(What needs to be done): A faithful transcription of all the data, images excluded, is the required answer.

(Supplied records):
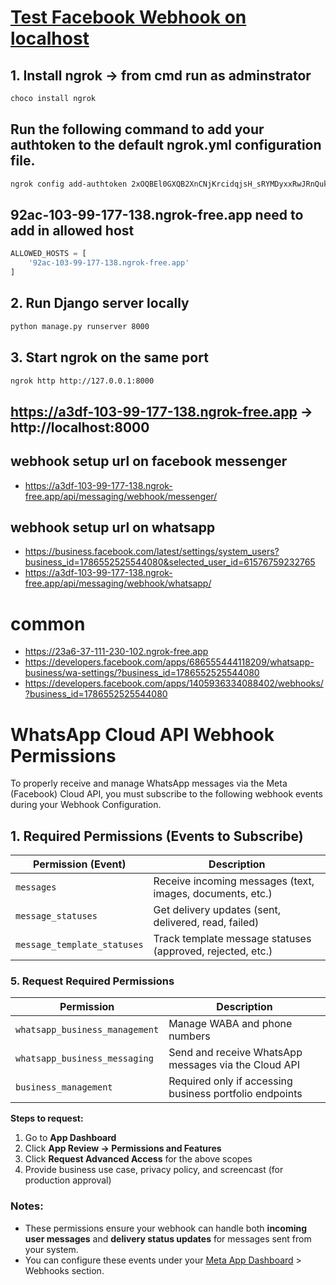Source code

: # [Test Facebook Webhook on localhost](https://dashboard.ngrok.com/get-started/setup/windows)
## 1. Install ngrok -> from cmd run as adminstrator
```sh
choco install ngrok
```
## Run the following command to add your authtoken to the default ngrok.yml configuration file.
```sh
ngrok config add-authtoken 2xOQBEl0GXQB2XnCNjKrcidqjsH_sRYMDyxxRwJRnQukNheJ44M
```
##  92ac-103-99-177-138.ngrok-free.app need to add in allowed host
```py
ALLOWED_HOSTS = [
    '92ac-103-99-177-138.ngrok-free.app'
]

```
## 2. Run Django server locally
```sh
python manage.py runserver 8000
```
## 3. Start ngrok on the same port
```sh
ngrok http http://127.0.0.1:8000
```
## https://a3df-103-99-177-138.ngrok-free.app -> http://localhost:8000

## webhook setup url on facebook messenger
-  https://a3df-103-99-177-138.ngrok-free.app/api/messaging/webhook/messenger/
## webhook setup url on whatsapp
- https://business.facebook.com/latest/settings/system_users?business_id=1786552525544080&selected_user_id=61576759232765
- https://a3df-103-99-177-138.ngrok-free.app/api/messaging/webhook/whatsapp/

# common
-  https://23a6-37-111-230-102.ngrok-free.app
-  https://developers.facebook.com/apps/686555444118209/whatsapp-business/wa-settings/?business_id=1786552525544080
-  https://developers.facebook.com/apps/1405936334088402/webhooks/?business_id=1786552525544080

# WhatsApp Cloud API Webhook Permissions

To properly receive and manage WhatsApp messages via the Meta (Facebook) Cloud API, you must subscribe to the following webhook events during your Webhook Configuration.

## 1. Required Permissions (Events to Subscribe)

| Permission (Event)         | Description                                                                 |
|---------------------------|-----------------------------------------------------------------------------|
| `messages`                | Receive incoming messages (text, images, documents, etc.)                   |
| `message_statuses`        | Get delivery updates (sent, delivered, read, failed)                        |
| `message_template_statuses` | Track template message statuses (approved, rejected, etc.)                  |


### 5. Request Required Permissions

| Permission                    | Description                                                    |
|------------------------------|----------------------------------------------------------------|
| `whatsapp_business_management` | Manage WABA and phone numbers                                 |
| `whatsapp_business_messaging`  | Send and receive WhatsApp messages via the Cloud API          |
| `business_management`          | Required only if accessing business portfolio endpoints    

**Steps to request:**

1. Go to **App Dashboard**
2. Click **App Review → Permissions and Features**
3. Click **Request Advanced Access** for the above scopes
4. Provide business use case, privacy policy, and screencast (for production approval)


### Notes:
- These permissions ensure your webhook can handle both **incoming user messages** and **delivery status updates** for messages sent from your system.
- You can configure these events under your [Meta App Dashboard](https://developers.facebook.com/apps/) > Webhooks section.

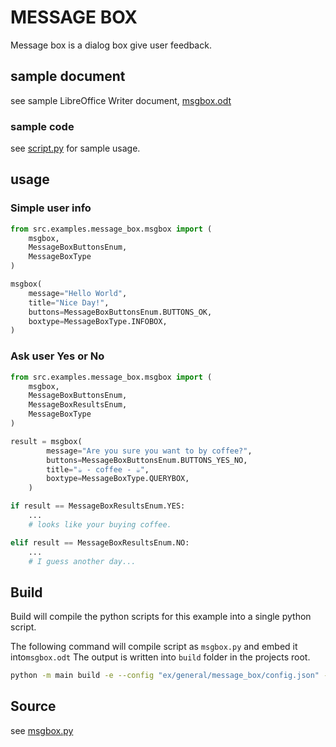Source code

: # MESSAGE BOX

Message box is a dialog box give user feedback.

## sample document

see sample LibreOffice Writer document, [msgbox.odt](msgbox.odt)

### sample code

see [script.py](script.py) for sample usage.

## usage

### Simple user info

```python
from src.examples.message_box.msgbox import (
    msgbox,
    MessageBoxButtonsEnum,
    MessageBoxType
)

msgbox(
    message="Hello World",
    title="Nice Day!",
    buttons=MessageBoxButtonsEnum.BUTTONS_OK,
    boxtype=MessageBoxType.INFOBOX,
)
```

### Ask user Yes or No

```python
from src.examples.message_box.msgbox import (
    msgbox,
    MessageBoxButtonsEnum,
    MessageBoxResultsEnum,
    MessageBoxType
)

result = msgbox(
        message="Are you sure you want to by coffee?",
        buttons=MessageBoxButtonsEnum.BUTTONS_YES_NO,
        title="☕ - coffee - ☕",
        boxtype=MessageBoxType.QUERYBOX,
    )

if result == MessageBoxResultsEnum.YES:
    ...
    # looks like your buying coffee.

elif result == MessageBoxResultsEnum.NO:
    ...
    # I guess another day...
```

## Build

Build will compile the python scripts for this example into a single python script.

The following command will compile script as `msgbox.py` and embed it into`msgbox.odt`
The output is written into `build` folder in the projects root.

```sh
python -m main build -e --config "ex/general/message_box/config.json" --embed-src "ex/general/message_box/msgbox.odt"
```

## Source

see [msgbox.py](msgbox.py)
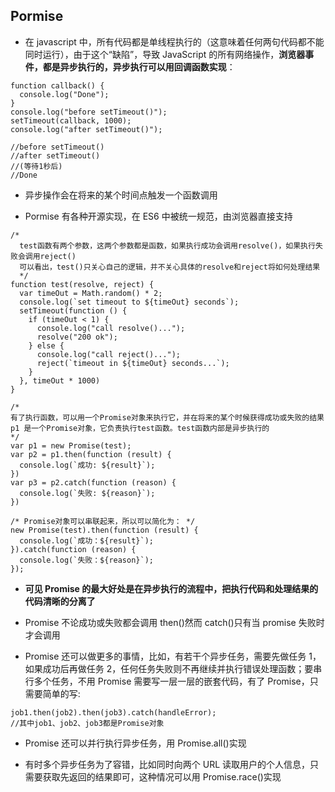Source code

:## Pormise

- 在 javascript 中，所有代码都是单线程执行的（这意味着任何两句代码都不能同时运行），由于这个“缺陷”，导致 JavaScript 的所有网络操作，**浏览器事件，都是异步执行的，异步执行可以用回调函数实现**：

```
function callback() {
  console.log("Done");
}
console.log("before setTimeout()");
setTimeout(callback, 1000);
console.log("after setTimeout()");

//before setTimeout()
//after setTimeout()
//(等待1秒后)
//Done
```

- 异步操作会在将来的某个时间点触发一个函数调用

- Pormise 有各种开源实现，在 ES6 中被统一规范，由浏览器直接支持

```
/*
  test函数有两个参数，这两个参数都是函数，如果执行成功会调用resolve()，如果执行失败会调用reject()
  可以看出，test()只关心自己的逻辑，并不关心具体的resolve和reject将如何处理结果
  */
function test(resolve, reject) {
  var timeOut = Math.random() * 2;
  console.log(`set timeout to ${timeOut} seconds`);
  setTimeout(function () {
    if (timeOut < 1) {
      console.log("call resolve()...");
      resolve("200 ok");
    } else {
      console.log("call reject()...");
      reject(`timeout in ${timeOut} seconds...`);
    }
  }, timeOut * 1000)
}

/*
有了执行函数，可以用一个Promise对象来执行它，并在将来的某个时候获得成功或失败的结果
p1 是一个Promise对象，它负责执行test函数。test函数内部是异步执行的
*/
var p1 = new Promise(test);
var p2 = p1.then(function (result) {
  console.log(`成功: ${result}`);
})
var p3 = p2.catch(function (reason) {
  console.log(`失败: ${reason}`);
})

/* Promise对象可以串联起来，所以可以简化为： */
new Promise(test).then(function (result) {
  console.log(`成功：${result}`);
}).catch(function (reason) {
  console.log(`失败：${reason}`);
});
```

- **可见 Promise 的最大好处是在异步执行的流程中，把执行代码和处理结果的代码清晰的分离了**

- Promise 不论成功或失败都会调用 then()然而 catch()只有当 promise 失败时才会调用

- Promise 还可以做更多的事情，比如，有若干个异步任务，需要先做任务 1，如果成功后再做任务 2，任何任务失败则不再继续并执行错误处理函数；要串行多个任务，不用 Promise 需要写一层一层的嵌套代码，有了 Promise，只需要简单的写:

```
job1.then(job2).then(job3).catch(handleError);
//其中job1、job2、job3都是Promise对象
```

- Promise 还可以并行执行异步任务，用 Promise.all()实现

- 有时多个异步任务为了容错，比如同时向两个 URL 读取用户的个人信息，只需要获取先返回的结果即可，这种情况可以用 Promise.race()实现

(Completed exercise):
Source code

: # [Test Facebook Webhook on localhost](https://dashboard.ngrok.com/get-started/setup/windows)
## 1. Install ngrok -> from cmd run as adminstrator
```sh
choco install ngrok
```
## Run the following command to add your authtoken to the default ngrok.yml configuration file.
```sh
ngrok config add-authtoken 2xOQBEl0GXQB2XnCNjKrcidqjsH_sRYMDyxxRwJRnQukNheJ44M
```
##  92ac-103-99-177-138.ngrok-free.app need to add in allowed host
```py
ALLOWED_HOSTS = [
    '92ac-103-99-177-138.ngrok-free.app'
]

```
## 2. Run Django server locally
```sh
python manage.py runserver 8000
```
## 3. Start ngrok on the same port
```sh
ngrok http http://127.0.0.1:8000
```
## https://a3df-103-99-177-138.ngrok-free.app -> http://localhost:8000

## webhook setup url on facebook messenger
-  https://a3df-103-99-177-138.ngrok-free.app/api/messaging/webhook/messenger/
## webhook setup url on whatsapp
- https://business.facebook.com/latest/settings/system_users?business_id=1786552525544080&selected_user_id=61576759232765
- https://a3df-103-99-177-138.ngrok-free.app/api/messaging/webhook/whatsapp/

# common
-  https://23a6-37-111-230-102.ngrok-free.app
-  https://developers.facebook.com/apps/686555444118209/whatsapp-business/wa-settings/?business_id=1786552525544080
-  https://developers.facebook.com/apps/1405936334088402/webhooks/?business_id=1786552525544080

# WhatsApp Cloud API Webhook Permissions

To properly receive and manage WhatsApp messages via the Meta (Facebook) Cloud API, you must subscribe to the following webhook events during your Webhook Configuration.

## 1. Required Permissions (Events to Subscribe)

| Permission (Event)         | Description                                                                 |
|---------------------------|-----------------------------------------------------------------------------|
| `messages`                | Receive incoming messages (text, images, documents, etc.)                   |
| `message_statuses`        | Get delivery updates (sent, delivered, read, failed)                        |
| `message_template_statuses` | Track template message statuses (approved, rejected, etc.)                  |


### 5. Request Required Permissions

| Permission                    | Description                                                    |
|------------------------------|----------------------------------------------------------------|
| `whatsapp_business_management` | Manage WABA and phone numbers                                 |
| `whatsapp_business_messaging`  | Send and receive WhatsApp messages via the Cloud API          |
| `business_management`          | Required only if accessing business portfolio endpoints    

**Steps to request:**

1. Go to **App Dashboard**
2. Click **App Review → Permissions and Features**
3. Click **Request Advanced Access** for the above scopes
4. Provide business use case, privacy policy, and screencast (for production approval)


### Notes:
- These permissions ensure your webhook can handle both **incoming user messages** and **delivery status updates** for messages sent from your system.
- You can configure these events under your [Meta App Dashboard](https://developers.facebook.com/apps/) > Webhooks section.

Source code

: # MESSAGE BOX

Message box is a dialog box give user feedback.

## sample document

see sample LibreOffice Writer document, [msgbox.odt](msgbox.odt)

### sample code

see [script.py](script.py) for sample usage.

## usage

### Simple user info

```python
from src.examples.message_box.msgbox import (
    msgbox,
    MessageBoxButtonsEnum,
    MessageBoxType
)

msgbox(
    message="Hello World",
    title="Nice Day!",
    buttons=MessageBoxButtonsEnum.BUTTONS_OK,
    boxtype=MessageBoxType.INFOBOX,
)
```

### Ask user Yes or No

```python
from src.examples.message_box.msgbox import (
    msgbox,
    MessageBoxButtonsEnum,
    MessageBoxResultsEnum,
    MessageBoxType
)

result = msgbox(
        message="Are you sure you want to by coffee?",
        buttons=MessageBoxButtonsEnum.BUTTONS_YES_NO,
        title="☕ - coffee - ☕",
        boxtype=MessageBoxType.QUERYBOX,
    )

if result == MessageBoxResultsEnum.YES:
    ...
    # looks like your buying coffee.

elif result == MessageBoxResultsEnum.NO:
    ...
    # I guess another day...
```

## Build

Build will compile the python scripts for this example into a single python script.

The following command will compile script as `msgbox.py` and embed it into`msgbox.odt`
The output is written into `build` folder in the projects root.

```sh
python -m main build -e --config "ex/general/message_box/config.json" --embed-src "ex/general/message_box/msgbox.odt"
```

## Source

see [msgbox.py](msgbox.py)
Source code

:## Pormise

- 在 javascript 中，所有代码都是单线程执行的（这意味着任何两句代码都不能同时运行），由于这个“缺陷”，导致 JavaScript 的所有网络操作，**浏览器事件，都是异步执行的，异步执行可以用回调函数实现**：

```
function callback() {
  console.log("Done");
}
console.log("before setTimeout()");
setTimeout(callback, 1000);
console.log("after setTimeout()");

//before setTimeout()
//after setTimeout()
//(等待1秒后)
//Done
```

- 异步操作会在将来的某个时间点触发一个函数调用

- Pormise 有各种开源实现，在 ES6 中被统一规范，由浏览器直接支持

```
/*
  test函数有两个参数，这两个参数都是函数，如果执行成功会调用resolve()，如果执行失败会调用reject()
  可以看出，test()只关心自己的逻辑，并不关心具体的resolve和reject将如何处理结果
  */
function test(resolve, reject) {
  var timeOut = Math.random() * 2;
  console.log(`set timeout to ${timeOut} seconds`);
  setTimeout(function () {
    if (timeOut < 1) {
      console.log("call resolve()...");
      resolve("200 ok");
    } else {
      console.log("call reject()...");
      reject(`timeout in ${timeOut} seconds...`);
    }
  }, timeOut * 1000)
}

/*
有了执行函数，可以用一个Promise对象来执行它，并在将来的某个时候获得成功或失败的结果
p1 是一个Promise对象，它负责执行test函数。test函数内部是异步执行的
*/
var p1 = new Promise(test);
var p2 = p1.then(function (result) {
  console.log(`成功: ${result}`);
})
var p3 = p2.catch(function (reason) {
  console.log(`失败: ${reason}`);
})

/* Promise对象可以串联起来，所以可以简化为： */
new Promise(test).then(function (result) {
  console.log(`成功：${result}`);
}).catch(function (reason) {
  console.log(`失败：${reason}`);
});
```

- **可见 Promise 的最大好处是在异步执行的流程中，把执行代码和处理结果的代码清晰的分离了**

- Promise 不论成功或失败都会调用 then()然而 catch()只有当 promise 失败时才会调用

- Promise 还可以做更多的事情，比如，有若干个异步任务，需要先做任务 1，如果成功后再做任务 2，任何任务失败则不再继续并执行错误处理函数；要串行多个任务，不用 Promise 需要写一层一层的嵌套代码，有了 Promise，只需要简单的写:

```
job1.then(job2).then(job3).catch(handleError);
//其中job1、job2、job3都是Promise对象
```

- Promise 还可以并行执行异步任务，用 Promise.all()实现

- 有时多个异步任务为了容错，比如同时向两个 URL 读取用户的个人信息，只需要获取先返回的结果即可，这种情况可以用 Promise.race()实现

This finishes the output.